IIUC the only thing keeping bitcoin's blockchain trustworthy is millions of people mining new coins and therefore distributively verifying the blockchain. Who would be doing that for your medical records and what would their incentive be to do it?

2 comments

You need that text file signed by your previous doctors, and your new doctor needs to be able to verify the public keys of your previous doctors using some type of PKI. You also need to locally manage your health records data, its storage can't be easily automated and paid for. Blockchain solves all of those problems in one nice bundle, it provides PKI, signed log of changes, and distributed automated storage. That's one hell of a feature set.
As far as I understand the point is supposed to be the blockchain is distributed trust. The longest chain = proof of most work = the truth. The only reason someone can't basically change the entire history of the blockchain is because no one has 51% control of the chain. The only reason no one has 51% control of the chain in bitcoin is because so many people are mining it to earn coins.

But, for medical records there is no such incentive. Therefore anyone can easily change the records or add new ones and claim everyone else who has a shorter chain has the wrong chain (which will be like no one since there is no incentive to mine).

So I'm probably just informed how blockchain is supposed to help here. Without the distributed trust there's no plus to blockchain. And without the incentive to mine that generates millions of miners there is way to have the distributed trust.

I'm happy to be wrong but I haven't see an explanation how this issue is solved for all these non virtual currency uses cases.

Using bitcoin(I know less about how to store data into bitcoin transactions) you can execute a transaction and store a small piece of data that would be a reference to a larger blob of data, say an IPFS hash to an encrypted MRI image and the doctors notes. You use bitcoin to store the log of changes using reference to some type of immutable data store. It's imperfect, but can be built. The value add of the bitcoin here is it's extremely hard to create a false history and tell that as the real story.

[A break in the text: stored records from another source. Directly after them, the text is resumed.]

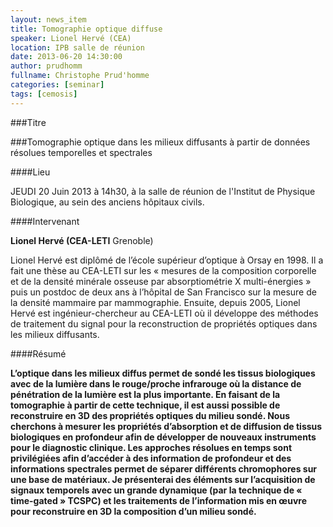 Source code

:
 ```yaml
---
layout: news_item
title: Tomographie optique diffuse
speaker: Lionel Hervé (CEA)
location: IPB salle de réunion
date: 2013-06-20 14:30:00
author: prudhomm
fullname: Christophe Prud'homme
categories: [seminar]
tags: [cemosis]
---
```


###Titre


###Tomographie optique dans les milieux diffusants à partir de données résolues temporelles et spectrales


####Lieu

JEUDI 20 Juin 2013 à 14h30, à la salle de réunion de l'Institut de Physique Biologique, au sein des anciens hôpitaux civils. 


####Intervenant


**Lionel Hervé (CEA-LETI** Grenoble)

Lionel Hervé est diplômé de l’école supérieur d’optique à Orsay en 1998. Il a fait une thèse au CEA-LETI sur les « mesures de la composition corporelle et de la densité minérale osseuse par absorptiométrie X multi-énergies » puis un postdoc de deux ans à l’hôpital de San Francisco sur la mesure de la densité mammaire par mammographie. Ensuite, depuis 2005, Lionel Hervé est ingénieur-chercheur au CEA-LETI où il développe des méthodes de traitement du signal pour la reconstruction de propriétés optiques dans les milieux diffusants. 


####Résumé


**L’optique dans les milieux diffus permet de sondé les tissus biologiques avec de la lumière dans le rouge/proche infrarouge où la distance de pénétration de la lumière est la plus importante. En faisant de la tomographie à partir de cette technique, il est aussi possible de reconstruire en 3D des propriétés optiques du milieu sondé. Nous cherchons à mesurer les propriétés d’absorption et de diffusion de tissus biologiques en profondeur afin de développer de nouveaux instruments pour le diagnostic clinique. Les approches résolues en temps sont privilégiées afin d’accéder à des information de profondeur et des informations spectrales permet de séparer différents chromophores sur une base de matériaux. Je présenterai des éléments sur l’acquisition de signaux temporels avec un grande dynamique (par la technique de « time-gated » TCSPC) et les traitements de l’information mis en œuvre pour reconstruire en 3D la composition d’un milieu sondé.**
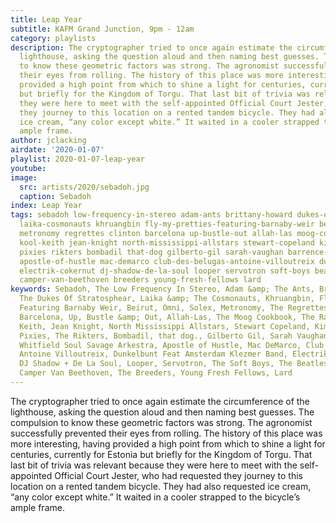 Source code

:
 ```yaml
---
title: Leap Year
subtitle: KAFM Grand Junction, 9pm - 12am
category: playlists
description: The cryptographer tried to once again estimate the circumference of the
  lighthouse, asking the question aloud and then naming best guesses. The compulsion
  to know these geometric factors was strong. The agronomist successfully prevented
  their eyes from rolling. The history of this place was more interesting, having
  provided a high point from which to shine a light for centuries, currently for Estonia
  but briefly for the Kingdom of Torgu. That last bit of trivia was relevant because
  they were here to meet with the self-appointed Official Court Jester, who had requested
  they journey to this location on a rented tandem bicycle. They had also requested
  ice cream, “any color except white.” It waited in a cooler strapped to the bicycle’s
  ample frame.
author: jclacking
airdate: '2020-01-07'
playlist: 2020-01-07-leap-year
youtube: 
image:
  src: artists/2020/sebadoh.jpg
  caption: Sebadoh
index: Leap Year
tags: sebadoh low-frequency-in-stereo adam-ants brittany-howard dukes-of-stratosphear
  laika-cosmonauts khruangbin fly-my-pretties-featuring-barnaby-weir beirut omni solex
  metronomy regrettes clinton barcelona up-bustle-out allah-las moog-cookbook rave-ups
  kool-keith jean-knight north-mississippi-allstars stewart-copeland kim-gordon mutagenicos
  pixies rikters bombadil that-dog gilberto-gil sarah-vaughan barrence-whitfield-soul-savage-arkestra
  apostle-of-hustle mac-demarco club-des-belugas-antoine-villoutreix dunkelbunt-feat-amsterdam-klezmer-band
  electrik-cokernut dj-shadow-de-la-soul looper servotron soft-boys beatles clash
  camper-van-beethoven breeders young-fresh-fellows lard
keywords: Sebadoh, The Low Frequency In Stereo, Adam &amp; The Ants, Brittany Howard,
  The Dukes Of Stratosphear, Laika &amp; The Cosmonauts, Khruangbin, Fly My Pretties
  Featuring Barnaby Weir, Beirut, Omni, Solex, Metronomy, The Regrettes, Clinton,
  Barcelona, Up, Bustle &amp; Out, Allah-Las, The Moog Cookbook, The Rave-Ups, Kool
  Keith, Jean Knight, North Mississippi Allstars, Stewart Copeland, Kim Gordon, Mutagénicos,
  Pixies, The Rikters, Bombadil, that dog., Gilberto Gil, Sarah Vaughan, The Barrence
  Whitfield Soul Savage Arkestra, Apostle of Hustle, Mac DeMarco, Club Des Belugas;
  Antoine Villoutreix, Dunkelbunt Feat Amsterdam Klezmer Band, Electrik Cokernut,
  DJ Shadow + De La Soul, Looper, Servotron, The Soft Boys, The Beatles, The Clash,
  Camper Van Beethoven, The Breeders, Young Fresh Fellows, Lard
---
```

The cryptographer tried to once again estimate the circumference of the lighthouse, asking the question aloud and then naming best guesses. The compulsion to know these geometric factors was strong. The agronomist successfully prevented their eyes from rolling. The history of this place was more interesting, having provided a high point from which to shine a light for centuries, currently for Estonia but briefly for the Kingdom of Torgu. That last bit of trivia was relevant because they were here to meet with the self-appointed Official Court Jester, who had requested they journey to this location on a rented tandem bicycle. They had also requested ice cream, “any color except white.” It waited in a cooler strapped to the bicycle’s ample frame.
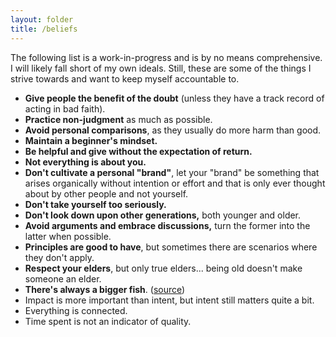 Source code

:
 ```yaml
---
layout: folder
title: /beliefs
---
```


The following list is a work-in-progress and is by no means comprehensive. I will likely fall short of my own ideals. Still, these are some of the things I strive towards and want to keep myself accountable to.

- **Give people the benefit of the doubt** (unless they have a track record of acting in bad faith). 
- **Practice non-judgment** as much as possible.
- **Avoid personal comparisons**, as they usually do more harm than good.
- **Maintain a beginner's mindset.** 
- **Be helpful and give without the expectation of return.**
- **Not everything is about you.**
- **Don't cultivate a personal "brand"**, let your "brand" be something that arises organically without intention or effort and that is only ever thought about by other people and not yourself.
- **Don't take yourself too seriously.**
- **Don't look down upon other generations,** both younger and older.
- **Avoid arguments and embrace discussions,** turn the former into the latter when possible.
- **Principles are good to have**, but sometimes there are scenarios where they don't apply.
- **Respect your elders**, but only true elders... being old doesn't make someone an elder.
- **There's always a bigger fish**. ([source](https://www.youtube.com/watch?v=bjQRTFX1Lp4))
- Impact is more important than intent, but intent still matters quite a bit.
- Everything is connected.
- Time spent is not an indicator of quality. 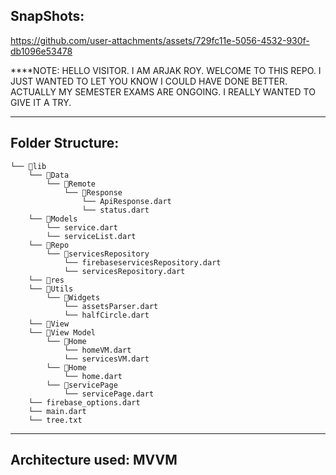 SnapShots:
---
https://github.com/user-attachments/assets/729fc11e-5056-4532-930f-db1096e53478

****NOTE: HELLO VISITOR. I AM ARJAK ROY. WELCOME TO THIS REPO. I JUST WANTED TO LET YOU KNOW I COULD HAVE DONE BETTER. ACTUALLY MY SEMESTER EXAMS ARE ONGOING. I REALLY WANTED TO GIVE IT A TRY.

---
Folder Structure:
---
```
└── 📁lib
    └── 📁Data
        └── 📁Remote
            └── 📁Response
                └── ApiResponse.dart
                └── status.dart
    └── 📁Models
        └── service.dart
        └── serviceList.dart
    └── 📁Repo
        └── 📁servicesRepository
            └── firebaseservicesRepository.dart
            └── servicesRepository.dart
    └── 📁res
    └── 📁Utils
        └── 📁Widgets
            └── assetsParser.dart
            └── halfCircle.dart
    └── 📁View
    └── 📁View Model
        └── 📁Home
            └── homeVM.dart
            └── servicesVM.dart
        └── 📁Home
            └── home.dart
        └── 📁servicePage
            └── servicePage.dart
    └── firebase_options.dart
    └── main.dart
    └── tree.txt
```
---
Architecture used: MVVM
---



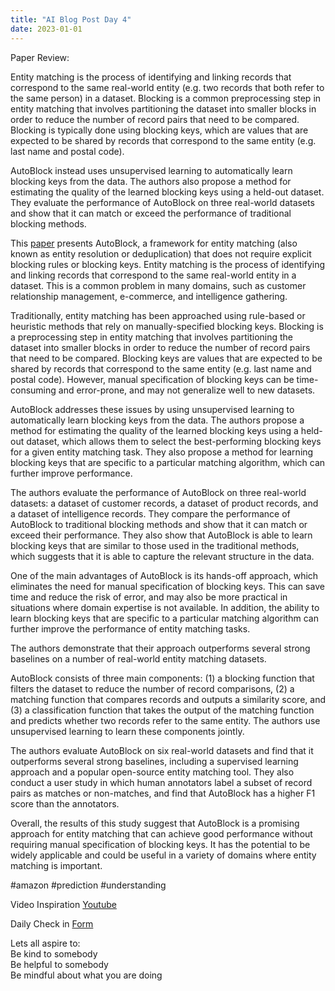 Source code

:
 ```yaml
---
title: "AI Blog Post Day 4"
date: 2023-01-01
---  
```


Paper Review:  

Entity matching is the process of identifying and linking records that correspond to the same real-world entity (e.g. two records that both refer to the same person) in a dataset. Blocking is a common preprocessing step in entity matching that involves partitioning the dataset into smaller blocks in order to reduce the number of record pairs that need to be compared. Blocking is typically done using blocking keys, which are values that are expected to be shared by records that correspond to the same entity (e.g. last name and postal code).  

AutoBlock instead uses unsupervised learning to automatically learn blocking keys from the data. The authors also propose a method for estimating the quality of the learned blocking keys using a held-out dataset. They evaluate the performance of AutoBlock on three real-world datasets and show that it can match or exceed the performance of traditional blocking methods.  

This [paper](https://assets.amazon.science/ff/89/4133711a486d8b2d8adb5399b9c0/autoblock-a-hands-off-blocking-framework-for-entity-matching.pdf) presents AutoBlock, a framework for entity matching (also known as entity resolution or deduplication) that does not require explicit blocking rules or blocking keys. Entity matching is the process of identifying and linking records that correspond to the same real-world entity in a dataset. This is a common problem in many domains, such as customer relationship management, e-commerce, and intelligence gathering.

Traditionally, entity matching has been approached using rule-based or heuristic methods that rely on manually-specified blocking keys. Blocking is a preprocessing step in entity matching that involves partitioning the dataset into smaller blocks in order to reduce the number of record pairs that need to be compared. Blocking keys are values that are expected to be shared by records that correspond to the same entity (e.g. last name and postal code). However, manual specification of blocking keys can be time-consuming and error-prone, and may not generalize well to new datasets.

AutoBlock addresses these issues by using unsupervised learning to automatically learn blocking keys from the data. The authors propose a method for estimating the quality of the learned blocking keys using a held-out dataset, which allows them to select the best-performing blocking keys for a given entity matching task. They also propose a method for learning blocking keys that are specific to a particular matching algorithm, which can further improve performance.

The authors evaluate the performance of AutoBlock on three real-world datasets: a dataset of customer records, a dataset of product records, and a dataset of intelligence records. They compare the performance of AutoBlock to traditional blocking methods and show that it can match or exceed their performance. They also show that AutoBlock is able to learn blocking keys that are similar to those used in the traditional methods, which suggests that it is able to capture the relevant structure in the data.

One of the main advantages of AutoBlock is its hands-off approach, which eliminates the need for manual specification of blocking keys. This can save time and reduce the risk of error, and may also be more practical in situations where domain expertise is not available. In addition, the ability to learn blocking keys that are specific to a particular matching algorithm can further improve the performance of entity matching tasks.

The authors demonstrate that their approach outperforms several strong baselines on a number of real-world entity matching datasets.

AutoBlock consists of three main components: 
(1) a blocking function that filters the dataset to reduce the number of record comparisons, 
(2) a matching function that compares records and outputs a similarity score, and 
(3) a classification function that takes the output of the matching function and predicts whether two records refer to the same entity. The authors use unsupervised learning to learn these components jointly.

The authors evaluate AutoBlock on six real-world datasets and find that it outperforms several strong baselines, including a supervised learning approach and a popular open-source entity matching tool. They also conduct a user study in which human annotators label a subset of record pairs as matches or non-matches, and find that AutoBlock has a higher F1 score than the annotators.

Overall, the results of this study suggest that AutoBlock is a promising approach for entity matching that can achieve good performance without requiring manual specification of blocking keys. It has the potential to be widely applicable and could be useful in a variety of domains where entity matching is important.


#amazon #prediction #understanding

Video Inspiration [Youtube](https://www.youtube.com/watch?v=J-FzHIQ7SOs)  


Daily Check in [Form](https://forms.gle/BRA4EH2sMoZdLPgE8)  

Lets all aspire to:  
Be kind to somebody  
Be helpful to somebody  
Be mindful about what you are doing
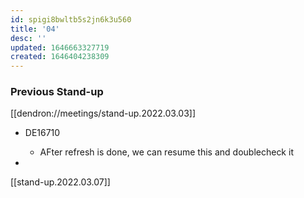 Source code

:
 ```yaml
---
id: spigi8bwltb5s2jn6k3u560
title: '04'
desc: ''
updated: 1646663327719
created: 1646404238309
---
```


### Previous Stand-up

[[dendron://meetings/stand-up.2022.03.03]]

- DE16710
    - AFter refresh is done, we can resume this and doublecheck it 

- 

[[stand-up.2022.03.07]]
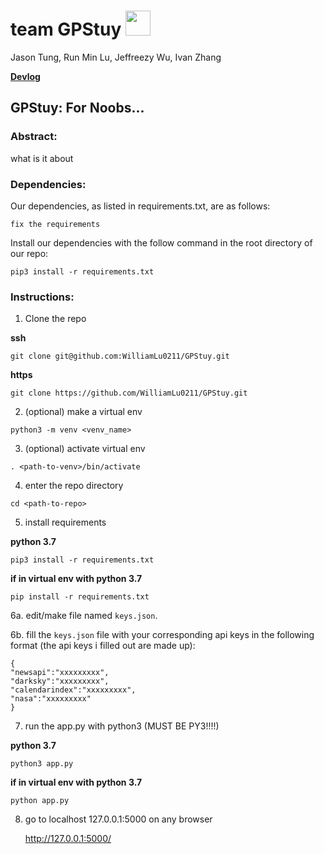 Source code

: # team GPStuy <img src="https://d1lss44hh2trtw.cloudfront.net/assets/article/2015/07/06/Azrael_Returns_feature.jpg" height="40">
Jason Tung, Run Min Lu, Jeffreezy Wu, Ivan Zhang

**[Devlog](https://github.com/WilliamLu0211/GPStuy/blob/master/doc/devlog.txt)**

## GPStuy: For Noobs...

### Abstract:
what is it about

### Dependencies: 
Our dependencies, as listed in requirements.txt, are as follows:
```
fix the requirements
```

Install our dependencies with the follow command in the root directory of our repo:
```
pip3 install -r requirements.txt
```

### Instructions:
1. Clone the repo

**ssh**
```
git clone git@github.com:WilliamLu0211/GPStuy.git
```

**https**
```
git clone https://github.com/WilliamLu0211/GPStuy.git
```

2. (optional) make a virtual env
```
python3 -m venv <venv_name>
```

3. (optional) activate virtual env
```
. <path-to-venv>/bin/activate
```

4. enter the repo directory
```
cd <path-to-repo>
```

5. install requirements

**python 3.7**
```
pip3 install -r requirements.txt
```

**if in virtual env with python 3.7**
```
pip install -r requirements.txt
```

6a. edit/make file named `keys.json`.

6b. fill the `keys.json` file with your corresponding api keys in the following format (the api keys i filled out are made up):
```
{
"newsapi":"xxxxxxxxx",
"darksky":"xxxxxxxxx",
"calendarindex":"xxxxxxxxx",
"nasa":"xxxxxxxxx"
}
```

7. run the app.py with python3 (MUST BE PY3!!!!)

**python 3.7**
```
python3 app.py
```

**if in virtual env with python 3.7**
```
python app.py
```

8. go to localhost 127.0.0.1:5000 on any browser

   http://127.0.0.1:5000/
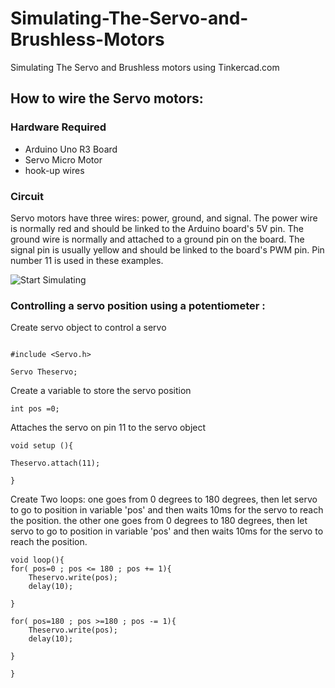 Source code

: # Simulating-The-Servo-and-Brushless-Motors
Simulating The Servo and Brushless motors using Tinkercad.com

## How to wire the Servo motors:
### Hardware Required
- Arduino Uno R3 Board
- Servo Micro Motor
- hook-up wires

### Circuit
Servo motors have three wires: power, ground, and signal. The power wire is normally red and should be linked to the Arduino board's 5V pin. The ground wire is normally and attached to a ground pin on the board. The signal pin is usually yellow and should be linked to the board's PWM pin. Pin number 11 is used in these examples.

![Start Simulating](https://user-images.githubusercontent.com/70070721/179664755-06d30a0d-86aa-4af4-8f27-1b2043307043.png)

### Controlling a servo position using a potentiometer :
Create servo object to control a servo
```

#include <Servo.h>

Servo Theservo;
```
Create a variable to store the servo position
```
int pos =0;
```
Attaches the servo on pin 11 to the servo object
```
void setup (){

Theservo.attach(11);

}
```
Create Two loops:
one goes from 0 degrees to 180 degrees, then let servo to go to position in variable 'pos' and then waits 10ms for the servo to reach the position.
the other one goes from 0 degrees to 180 degrees, then let servo to go to position in variable 'pos' and then waits 10ms for the servo to reach the position.
```
void loop(){
for( pos=0 ; pos <= 180 ; pos += 1){
    Theservo.write(pos);
    delay(10);

}
 
for( pos=180 ; pos >=180 ; pos -= 1){
    Theservo.write(pos);
    delay(10);
    
}

}
```


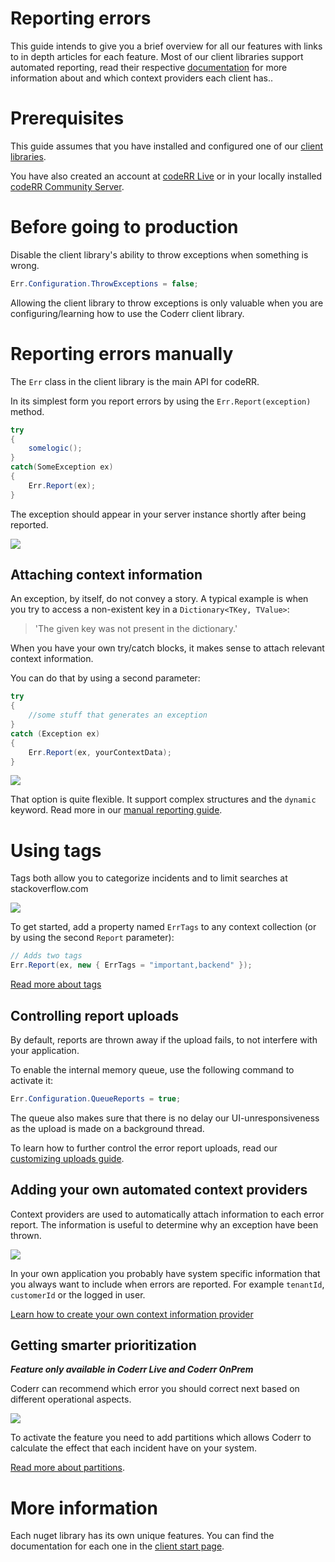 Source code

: Reporting errors
================

This guide intends to give you a brief overview for all our features with links to in depth articles for each feature.
Most of our client libraries support automated reporting, read their respective [documentation](client/index.md) for more information about and which context providers each client has.. 


# Prerequisites

This guide assumes that you have installed and configured one of our [client libraries](client/index.md).

You have also created an account at [codeRR Live](https://app.coderrapp.com) or in your locally installed [codeRR Community Server](server/installation.md).

# Before going to production

Disable the client library's ability to throw exceptions when something is wrong. 

```csharp
Err.Configuration.ThrowExceptions = false;
```

Allowing the client library to throw exceptions is only valuable when you are configuring/learning how to use the Coderr client library.

# Reporting errors manually

The `Err` class in the client library is the main API for codeRR. 

In its simplest form you report errors by using the `Err.Report(exception)` method.

```csharp
try
{
    somelogic();
}
catch(SomeException ex)
{
	Err.Report(ex);
}
```

The exception should appear in your server instance shortly after being reported.

![](client/screenshot.png)


## Attaching context information

An exception, by itself, do not convey a story. A typical example is when you try to access a non-existent key in a `Dictionary<TKey, TValue>`:

> 'The given key was not present in the dictionary.'

When you have your own try/catch blocks, it makes sense to attach relevant context information.

You can do that by using a second parameter:

```csharp
try
{
    //some stuff that generates an exception
}
catch (Exception ex)
{
    Err.Report(ex, yourContextData);
}
```

![](client/anonymous-object.png)

That option is quite flexible. It support complex structures and the `dynamic` keyword. Read more in our [manual reporting guide](client/manual-reporting.md).

# Using tags

Tags both allow you to categorize incidents and to limit searches at stackoverflow.com

![](client/tags-ui.png)

To get started, add a property named `ErrTags` to any context collection (or by using the second `Report` parameter):

```csharp
// Adds two tags
Err.Report(ex, new { ErrTags = "important,backend" });
```

[Read more about tags](client/tags)


## Controlling report uploads

By default, reports are thrown away if the upload fails, to not interfere with your application. 

To enable the internal memory queue, use the following command to activate it:

```csharp
Err.Configuration.QueueReports = true;
```

The queue also makes sure that there is no delay our UI-unresponsiveness as the upload is made on a background thread.

To learn how to further control the error report uploads, read our [customizing uploads guide](client/customize-uploads.png).

## Adding your own automated context providers

Context providers are used to automatically attach information to each error report. The information is useful to determine why an exception have been thrown.

![](client/context-info.png)

In your own application you probably have system specific information that you always want to include when errors are reported. For example `tenantId`,  `customerId` or the logged in user.

[Learn how to create your own context information provider](client/context-provider.md)


## Getting smarter prioritization

***Feature only available in Coderr Live and Coderr OnPrem***

Coderr can recommend which error you should correct next based on different operational aspects.

![](client/partition-ui.png)

To activate the feature you need to add partitions which allows Coderr to calculate the effect that each incident have on your system.

[Read more about partitions](client/partitions.md).

# More information

Each nuget library has its own unique features. You can find the documentation for each one in the [client start page](client/index.md).
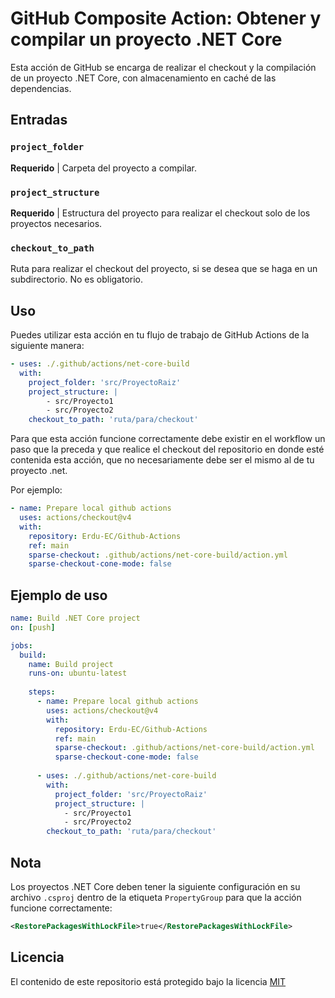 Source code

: ﻿# GitHub Composite Action: Obtener y compilar un proyecto .NET Core

Esta acción de GitHub se encarga de realizar el checkout y la compilación de un proyecto .NET Core, con almacenamiento en caché de las dependencias.

## Entradas
### `project_folder`

**Requerido** | Carpeta del proyecto a compilar.

### `project_structure`

**Requerido** | Estructura del proyecto para realizar el checkout solo de los proyectos necesarios.

### `checkout_to_path`

Ruta para realizar el checkout del proyecto, si se desea que se haga en un subdirectorio. No es obligatorio.

## Uso

Puedes utilizar esta acción en tu flujo de trabajo de GitHub Actions de la siguiente manera:

```yaml
- uses: ./.github/actions/net-core-build
  with:
    project_folder: 'src/ProyectoRaiz'
    project_structure: |
        - src/Proyecto1
        - src/Proyecto2
    checkout_to_path: 'ruta/para/checkout'
```

Para que esta acción funcione correctamente debe existir en el workflow un paso que la preceda y que realice el checkout del repositorio en donde esté contenida esta acción, que no necesariamente debe ser el mismo al de tu proyecto .net.

Por ejemplo:

```yaml
- name: Prepare local github actions
  uses: actions/checkout@v4
  with:
    repository: Erdu-EC/Github-Actions
    ref: main
    sparse-checkout: .github/actions/net-core-build/action.yml
    sparse-checkout-cone-mode: false
```

## Ejemplo de uso

```yaml
name: Build .NET Core project
on: [push]

jobs:
  build:
    name: Build project
    runs-on: ubuntu-latest
    
    steps:
      - name: Prepare local github actions
        uses: actions/checkout@v4
        with:
          repository: Erdu-EC/Github-Actions
          ref: main
          sparse-checkout: .github/actions/net-core-build/action.yml
          sparse-checkout-cone-mode: false
          
      - uses: ./.github/actions/net-core-build
        with:
          project_folder: 'src/ProyectoRaiz'
          project_structure: |
            - src/Proyecto1
            - src/Proyecto2
        checkout_to_path: 'ruta/para/checkout'
```

## Nota
Los proyectos .NET Core deben tener la siguiente configuración en su archivo `.csproj` dentro de la etiqueta `PropertyGroup` para que la acción funcione correctamente:

```xml
<RestorePackagesWithLockFile>true</RestorePackagesWithLockFile>
```

## Licencia
El contenido de este repositorio está protegido bajo la licencia [MIT](https://opensource.org/licenses/MIT)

Ethereum would be easier to understand and see what's going on because we have a reasonably readable contract language. You'd still likely need to store larger blobs of data using an external immutable data store, and those blobs wouldn't be automatically distributed and backed up. But you could pay for distributed backups in an automated way using ether. Lots of people working on this last part, which drastically reduces the potential size of the blockchain because it will only be afordable to log blob references and numerical values.

you can also send messages with pigeons, why use internet and whatsapp at all?